Los alumnos de las escuelas estatales británicas no son como plantas de invernadero. Así que, en septiembre de 2002, los Griffin matricularon a James en una escuela primaria pública que es popular entre los padres ambiciosos de clase media que viven en el sur de Londres. La escuela ha reformado a James. Aunque sigue con su tendencia a soñar despierto, ha descubierto el gusto por el aprendizaje y ahora forma parte del grupo de su clase con calificaciones medianas. Le ilusiona ir a la escuela y hace los deberes, que requieren más o menos una hora a la semana, sin rechistar. También asiste a una clase semanal de cerámica. Por encima de todo, es feliz y ha recobrado la confianza en sí mismo.
—Tengo la sensación de haber recuperado a mi hijo —dice Julián.

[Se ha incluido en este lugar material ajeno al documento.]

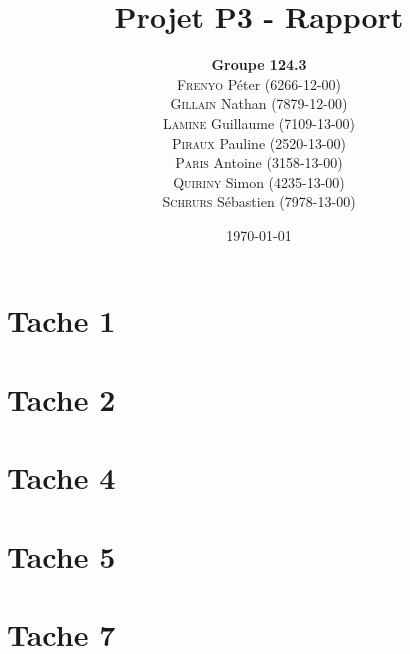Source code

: \documentclass{report}
\title{Projet P3 - Rapport}
\author{\textbf{Groupe 124.3}\\
\textsc{Frenyo} Péter (6266-12-00)\\
\textsc{Gillain} Nathan (7879-12-00)\\
\textsc{Lamine} Guillaume (7109-13-00)\\
\textsc{Piraux} Pauline (2520-13-00)\\
\textsc{Paris} Antoine (3158-13-00)\\
\textsc{Quiriny} Simon (4235-13-00)\\
\textsc{Schrurs} Sébastien (7978-13-00)}
\date{\today}
\begin{document}
\maketitle
\tableofcontents

\chapter{Tache 1}

\chapter{Tache 2}

\chapter{Tache 4}

\chapter{Tache 5}

\chapter{Tache 7}




\nocite{*}
\end{document}
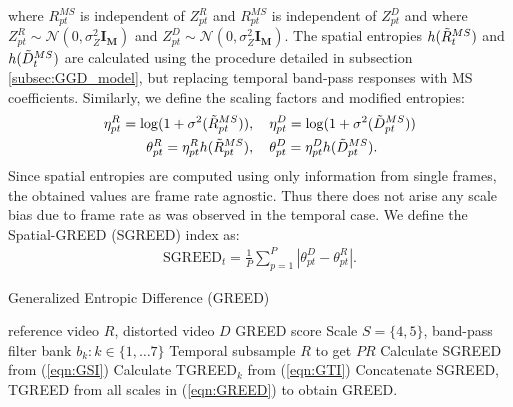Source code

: \documentclass[journal]{IEEEtran}
\begin{document}
where $R_{pt}^{MS}$ is independent of $Z_{pt}^R$ and $R_{pt}^{MS}$ is independent of $Z_{pt}^D$ and where $Z_{pt}^R \sim \mathcal{N}(0,\sigma_Z ^2 \mathbf{I_M})$ and $Z_{pt}^D \sim \mathcal{N}(0,\sigma_Z ^2 \mathbf{I_M})$. The spatial entropies $h(\Tilde{R}_t ^{MS})$ and $h(\Tilde{D}_t ^{MS})$ are calculated using the procedure detailed in subsection \ref{subsec:GGD_model}, but replacing temporal band-pass responses with MS coefficients. Similarly, we define the scaling factors and modified entropies:
\begin{align}
\begin{aligned}
    \eta_{pt} ^R = \log(1+\sigma^2(\Tilde{R}_{pt}^{MS}))&, \quad \eta_{pt}^D = \log(1+\sigma^2(\Tilde{D}_{pt}^{MS})) \\
\theta_{pt} ^R = \eta_{pt} ^R h(\Tilde{R}_{pt}^{MS})&, \quad \theta_{pt} ^D = \eta_{pt} ^D h(\Tilde{D}_{pt}^{MS}).
    \label{eqn:spatial_entropy_scaled}
    \end{aligned}
\end{align}
Since spatial entropies are computed using only information from single frames, the obtained values are frame rate agnostic. Thus there does not arise any scale bias due to frame rate as was observed in the temporal case. We define the Spatial-GREED (SGREED) index as:
\begin{align}
    \text{SGREED}_t = \frac{1}{P}\sum_{p=1} ^P |\theta_{pt} ^D - \theta_{pt} ^R|.
    \label{eqn:GSI}
\end{align}

\begin{algorithm}[t] \caption{Generalized Entropic Difference (GREED)}
\begin{algorithmic}[1]
\Require reference video $R$, distorted video $D$
\Ensure GREED score
\State Scale $S = \{4,5\}$, band-pass filter bank $b_k: k \in \{1,\ldots 7\}$
\State Temporal subsample $R$ to get $PR$
\State Calculate SGREED from (\ref{eqn:GSI})
\State Calculate TGREED$_k$ from (\ref{eqn:GTI})
\EndFor
\EndFor
\State Concatenate SGREED, TGREED from all scales in (\ref{eqn:GREED}) to obtain GREED.
\end{algorithmic}
\label{alg1}
\end{algorithm}
\end{document}
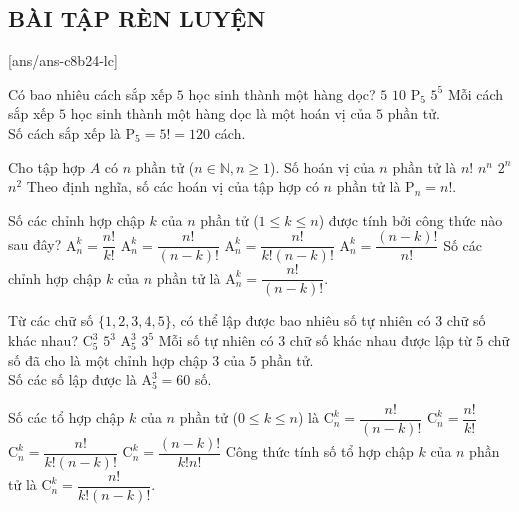 \subsection{BÀI TẬP RÈN LUYỆN}
 
\setcounter{ex}{0}
[ans/ans-c8b24-lc]
\begin{ex}%
	Có bao nhiêu cách sắp xếp $5$ học sinh thành một hàng dọc?
	\choice
	{$5$}
	{$10$}
	{\True $\mathrm{P}_5$}
	{$5^5$}
	\loigiai
	{
		Mỗi cách sắp xếp $5$ học sinh thành một hàng dọc là một hoán vị của $5$ phần tử.\\
		Số cách sắp xếp là $\mathrm{P}_5 = 5! = 120$ cách.
	}
\end{ex}
\begin{ex}%
	Cho tập hợp $A$ có $n$ phần tử ($n \in \mathbb{N}, n \ge 1$). Số hoán vị của $n$ phần tử là
	\choice
	{\True $n!$}
	{$n^n$}
	{$2^n$}
	{$n^2$}
	\loigiai
	{
		Theo định nghĩa, số các hoán vị của tập hợp có $n$ phần tử là $\mathrm{P}_n = n!$.
	}
\end{ex}
\begin{ex}%
	Số các chỉnh hợp chập $k$ của $n$ phần tử ($1 \le k \le n$) được tính bởi công thức nào sau đây?
	\choice
	{$\mathrm{A}_n^k = \dfrac{n!}{k!}$}
	{\True $\mathrm{A}_n^k = \dfrac{n!}{(n-k)!}$}
	{$\mathrm{A}_n^k = \dfrac{n!}{k!(n-k)!}$}
	{$\mathrm{A}_n^k = \dfrac{(n-k)!}{n!}$}
	\loigiai
	{
		Số các chỉnh hợp chập $k$ của $n$ phần tử là $\mathrm{A}_n^k = \dfrac{n!}{(n-k)!}$.
	}
\end{ex}
\begin{ex}%
	Từ các chữ số $\{1, 2, 3, 4, 5\}$, có thể lập được bao nhiêu số tự nhiên có $3$ chữ số khác nhau?
	\choice
	{$\mathrm{C}_5^3$}
	{$5^3$}
	{\True $\mathrm{A}_5^3$}
	{$3^5$}
	\loigiai
	{
		Mỗi số tự nhiên có $3$ chữ số khác nhau được lập từ $5$ chữ số đã cho là một chỉnh hợp chập $3$ của $5$ phần tử.\\
		Số các số lập được là $\mathrm{A}_5^3 = 60$ số.
	}
\end{ex}
\begin{ex}%
	Số các tổ hợp chập $k$ của $n$ phần tử ($0 \le k \le n$) là
	\choice
	{$\mathrm{C}_n^k = \dfrac{n!}{(n-k)!}$}
	{$\mathrm{C}_n^k = \dfrac{n!}{k!}$}
	{\True $\mathrm{C}_n^k = \dfrac{n!}{k!(n-k)!}$}
	{$\mathrm{C}_n^k = \dfrac{(n-k)!}{k!n!}$}
	\loigiai
	{
		Công thức tính số tổ hợp chập $k$ của $n$ phần tử là $\mathrm{C}_n^k = \dfrac{n!}{k!(n-k)!}$.
	}
\end{ex}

Desilusionados con la cultura de invernadero que impera en el sector privado, los Griffin se proponen enviar a Robert, su hijo menor, a la misma escuela de su hermano—. Tiene un carácter distinto al de James, y estoy seguro de que podría seguir el ritmo en el sector privado, pero ¿por qué habría de hacerlo? —añade Julián—. ¿Qué sentido tiene hacer sudar a los crios hasta la extenuación?
Otros padres, a pesar de que a sus hijos les van bien los estudios, están retirándolos de las escuelas privadas a fin de que dispongan de más espacio para ejercitar su creatividad. Cuando Sam Lamiri tenía cuatro años aprobó los exámenes de ingreso a una famosa escuela privada londinense. Su madre, Jo, estaba orgullosa y encantada. Pero aunque Sam mostraba un aceptable rendimiento escolar, ella tenía la sensación de que la escuela presionaba demasiado a los niños. Le decepcionaba sobre todo la poca importancia que daban a la expresión artística. Los niños sólo dedicaban al arte una hora a la semana... y siempre que al profesor le viniera en gana. La madre de Sam barruntaba que a su hijo estaban escamoteándole algo esencial.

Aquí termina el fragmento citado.